(Stored data)
· · · · · · ·
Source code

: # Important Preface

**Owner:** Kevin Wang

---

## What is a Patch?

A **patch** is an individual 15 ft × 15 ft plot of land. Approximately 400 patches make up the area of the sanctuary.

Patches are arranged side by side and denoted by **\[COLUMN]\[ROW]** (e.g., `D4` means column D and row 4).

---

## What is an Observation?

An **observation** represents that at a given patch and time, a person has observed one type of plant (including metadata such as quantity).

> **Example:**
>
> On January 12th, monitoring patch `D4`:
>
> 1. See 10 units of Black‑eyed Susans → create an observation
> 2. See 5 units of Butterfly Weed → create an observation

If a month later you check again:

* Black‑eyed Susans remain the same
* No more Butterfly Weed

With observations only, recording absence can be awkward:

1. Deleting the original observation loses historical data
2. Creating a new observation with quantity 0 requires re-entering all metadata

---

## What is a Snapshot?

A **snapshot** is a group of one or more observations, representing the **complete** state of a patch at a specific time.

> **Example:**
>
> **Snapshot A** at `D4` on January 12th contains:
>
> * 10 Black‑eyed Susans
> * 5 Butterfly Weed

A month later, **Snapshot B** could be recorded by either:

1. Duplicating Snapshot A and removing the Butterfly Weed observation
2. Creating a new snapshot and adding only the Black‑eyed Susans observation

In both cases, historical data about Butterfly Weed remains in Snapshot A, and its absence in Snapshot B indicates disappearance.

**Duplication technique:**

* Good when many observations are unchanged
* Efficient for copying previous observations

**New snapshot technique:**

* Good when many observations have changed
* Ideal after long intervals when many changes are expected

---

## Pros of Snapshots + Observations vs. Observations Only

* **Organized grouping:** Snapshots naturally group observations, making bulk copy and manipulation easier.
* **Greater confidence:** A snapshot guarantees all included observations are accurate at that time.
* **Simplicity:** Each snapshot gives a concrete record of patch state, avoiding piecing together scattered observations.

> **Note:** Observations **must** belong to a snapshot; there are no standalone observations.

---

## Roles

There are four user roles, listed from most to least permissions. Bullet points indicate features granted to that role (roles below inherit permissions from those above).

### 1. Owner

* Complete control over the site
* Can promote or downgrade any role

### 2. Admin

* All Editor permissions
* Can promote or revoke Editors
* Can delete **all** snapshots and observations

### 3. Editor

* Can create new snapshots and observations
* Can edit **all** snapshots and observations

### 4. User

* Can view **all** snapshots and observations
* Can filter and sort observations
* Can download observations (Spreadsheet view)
· · · · · · ·
• Directions for this task: Write each line above out exactly.

• Exercise answer:
Source code

: # Important Preface

**Owner:** Kevin Wang

---

## What is a Patch?

A **patch** is an individual 15 ft × 15 ft plot of land. Approximately 400 patches make up the area of the sanctuary.

Patches are arranged side by side and denoted by **\[COLUMN]\[ROW]** (e.g., `D4` means column D and row 4).

---

## What is an Observation?

An **observation** represents that at a given patch and time, a person has observed one type of plant (including metadata such as quantity).

> **Example:**
>
> On January 12th, monitoring patch `D4`:
>
> 1. See 10 units of Black‑eyed Susans → create an observation
> 2. See 5 units of Butterfly Weed → create an observation

If a month later you check again:

* Black‑eyed Susans remain the same
* No more Butterfly Weed

With observations only, recording absence can be awkward:

1. Deleting the original observation loses historical data
2. Creating a new observation with quantity 0 requires re-entering all metadata

---

## What is a Snapshot?

A **snapshot** is a group of one or more observations, representing the **complete** state of a patch at a specific time.

> **Example:**
>
> **Snapshot A** at `D4` on January 12th contains:
>
> * 10 Black‑eyed Susans
> * 5 Butterfly Weed

A month later, **Snapshot B** could be recorded by either:

1. Duplicating Snapshot A and removing the Butterfly Weed observation
2. Creating a new snapshot and adding only the Black‑eyed Susans observation

In both cases, historical data about Butterfly Weed remains in Snapshot A, and its absence in Snapshot B indicates disappearance.

**Duplication technique:**

* Good when many observations are unchanged
* Efficient for copying previous observations

**New snapshot technique:**

* Good when many observations have changed
* Ideal after long intervals when many changes are expected

---

## Pros of Snapshots + Observations vs. Observations Only

* **Organized grouping:** Snapshots naturally group observations, making bulk copy and manipulation easier.
* **Greater confidence:** A snapshot guarantees all included observations are accurate at that time.
* **Simplicity:** Each snapshot gives a concrete record of patch state, avoiding piecing together scattered observations.

> **Note:** Observations **must** belong to a snapshot; there are no standalone observations.

---

## Roles

There are four user roles, listed from most to least permissions. Bullet points indicate features granted to that role (roles below inherit permissions from those above).

### 1. Owner

* Complete control over the site
* Can promote or downgrade any role

### 2. Admin

* All Editor permissions
* Can promote or revoke Editors
* Can delete **all** snapshots and observations

### 3. Editor

* Can create new snapshots and observations
* Can edit **all** snapshots and observations

### 4. User

* Can view **all** snapshots and observations
* Can filter and sort observations
* Can download observations (Spreadsheet view)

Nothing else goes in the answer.